Une ado boudeuse et rancunière
Le résultat est une série en huit épisodes, «Mercredi» qui, comme l’indique son titre, se focalise sur les aventures de l’aînée de la famille. Adolescente boudeuse qui refuse de sourire et de porter autre chose que du noir (gothique, on a dit!), Mercredi commence par venger son petit frère, victime de harcèlement scolaire de la part de l’équipe de water-polo du lycée. Rien de mieux, pour cela, que de lâcher dans la piscine des piranhas qui viendront s’assurer que le capitaine de l’équipe, bellâtre aussi blond que bête, ne puisse jamais avoir de descendance. La sanction tombe: c’est l’expulsion.
Mercredi est alors envoyée à Nevermore, l’école dans laquelle ses parents se sont rencontrés. Loin des «normies», les gens normaux, elle rejoint ses pairs, les «outcasts», marginaux dotés de divers pouvoirs. Notre héroïne, elle, a des visions, qu’elle ne parvient pas à contrôler et qui deviennent de plus en plus envahissantes. À moins qu’elles ne lui permettent de trouver qui s’acharne à tuer de plus en plus de gens dans les bois avoisinant l’école…
Entre «Harry Potter» et «Sex Education»
«Mercredi» se situe à la croisée des genres entre la série policière, fantastique et pour adolescents. Car en préférant suivre les pas de la jeune fille, ce qui fait du reste de la famille des personnages (très) secondaires, Tim Burton a choisi son décor et son camp. Nevermore est une sorte de nouveau Poudlard, établissement plein de couloirs tortueux, de bibliothèques poussiéreuses et de grands escaliers de marbre. Et les aventures de Mercredi sont résolument adolescentes: quand elle n’enquête pas, il lui faut tenter de nouer des liens avec ses camarades, notamment sa colocataire aussi sociable et solaire qu’elle est renfermée, gérer les sentiments naissants de ses connaissances masculines ou choisir une robe pour aller au bal. On est vraiment entre «Harry Potter» et «Sex Education».
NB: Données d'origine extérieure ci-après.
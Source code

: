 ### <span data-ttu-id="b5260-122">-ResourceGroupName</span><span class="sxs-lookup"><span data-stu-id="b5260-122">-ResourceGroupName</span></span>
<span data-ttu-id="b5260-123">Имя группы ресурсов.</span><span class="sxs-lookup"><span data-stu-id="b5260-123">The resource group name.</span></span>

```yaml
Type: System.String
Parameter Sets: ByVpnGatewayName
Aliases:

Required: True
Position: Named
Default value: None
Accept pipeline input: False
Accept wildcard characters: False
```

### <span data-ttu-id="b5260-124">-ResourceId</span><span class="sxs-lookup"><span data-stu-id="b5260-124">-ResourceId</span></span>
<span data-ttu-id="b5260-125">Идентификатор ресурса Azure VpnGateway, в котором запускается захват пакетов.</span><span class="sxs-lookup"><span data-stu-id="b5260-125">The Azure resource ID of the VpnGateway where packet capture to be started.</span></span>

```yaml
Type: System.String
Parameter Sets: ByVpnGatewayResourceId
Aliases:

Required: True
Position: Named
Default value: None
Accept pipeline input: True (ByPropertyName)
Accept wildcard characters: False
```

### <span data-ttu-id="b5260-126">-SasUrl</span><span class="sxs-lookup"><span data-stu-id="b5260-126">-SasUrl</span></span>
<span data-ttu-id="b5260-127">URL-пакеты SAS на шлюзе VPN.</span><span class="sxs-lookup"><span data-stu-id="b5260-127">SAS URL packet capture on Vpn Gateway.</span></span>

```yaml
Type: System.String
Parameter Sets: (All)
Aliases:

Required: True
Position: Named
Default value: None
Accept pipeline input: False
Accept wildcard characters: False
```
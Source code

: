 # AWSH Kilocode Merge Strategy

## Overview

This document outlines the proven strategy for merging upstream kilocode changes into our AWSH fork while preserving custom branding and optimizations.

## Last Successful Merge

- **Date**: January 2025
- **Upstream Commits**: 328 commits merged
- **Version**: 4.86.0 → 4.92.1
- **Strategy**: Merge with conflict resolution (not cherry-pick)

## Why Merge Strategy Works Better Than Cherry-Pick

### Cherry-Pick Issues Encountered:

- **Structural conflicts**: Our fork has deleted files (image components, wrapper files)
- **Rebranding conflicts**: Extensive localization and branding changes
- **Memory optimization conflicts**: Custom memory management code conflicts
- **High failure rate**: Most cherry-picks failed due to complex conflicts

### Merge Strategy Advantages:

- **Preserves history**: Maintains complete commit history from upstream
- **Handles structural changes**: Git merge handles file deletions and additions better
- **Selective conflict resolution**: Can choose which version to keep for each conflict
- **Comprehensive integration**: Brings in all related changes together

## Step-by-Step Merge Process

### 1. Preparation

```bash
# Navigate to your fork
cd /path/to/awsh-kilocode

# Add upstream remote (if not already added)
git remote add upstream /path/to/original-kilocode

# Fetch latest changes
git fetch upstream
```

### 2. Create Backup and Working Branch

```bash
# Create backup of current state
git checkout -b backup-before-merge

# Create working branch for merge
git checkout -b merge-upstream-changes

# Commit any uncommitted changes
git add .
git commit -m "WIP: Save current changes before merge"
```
Cette direction prise par la série n’est pas mauvaise et on sent que Tim Burton, qui en est le producteur et réalise une partie des épisodes, a gardé depuis «Edward aux mains d’argent» la même tendresse pour l’âge adolescent et ses atermoiements. Le traitement des relations entre Mercredi et sa mère Morticia, notamment, est très réussi, et on gardera en tête une scène de thérapie familiale délicieusement bizarre, à l’image des Addams.
Une série qui aurait dû être un film
Mais cette délicieuse bizarrerie a parfois tendance à s’étioler, comme l’intrigue, au fil des huit épisodes. Christina Ricci, qui a incarné Mercredi Addams dans les deux films des années 1990, est ici de retour dans le costume d’une professeure bienveillante, et c’est presque une insulte de n’avoir pas su écrire un personnage à la hauteur de son jeu tout en finesse. Les personnages masculins, notamment les deux garçons qui se disputent l’attention de Mercredi, n’ont aucun intérêt. À intervalles réguliers, «Mercredi» perd donc sa singularité pour ressembler aux dizaines de productions qui inondent Netflix, étirées sur la longueur et artificiellement gonflées aux faux suspense.
Ce n’est pas faute, pourtant, d’avoir prévu des personnages secondaires intéressants. La colocataire Enid, la mystérieuse Bianca reine du lycée et surtout Weems, la directrice de Nevermore (jouée par Gwendoline Christie, à mille lieues de son rôle dans «Game of Throne»), ont toutes quelque chose à apporter à cet univers. Ce n’est pas faute non plus d’avoir très bien casté Mercredi: la jeune Jenny Ortega, ancien bébé Disney Channel, est absolument géniale dans le rôle. Et à chaque fois que la série semble pâlir, c’est elle qui vient lui redonner des couleurs avec ses punchlines sarcastiques.
Mais voir l’actrice prometteuse tout donner sur une superbe séquence dansée baroque et excentrique rappelle qu’elle doit aussi tenir un grand nombre de scènes sans aspérités. On sort alors du visionnage de «Mercredi» sans insatisfaction mais avec la conviction, comme devant un nombre grandissant de séries, que ces huit épisodes auraient pu, auraient dû même, être un film.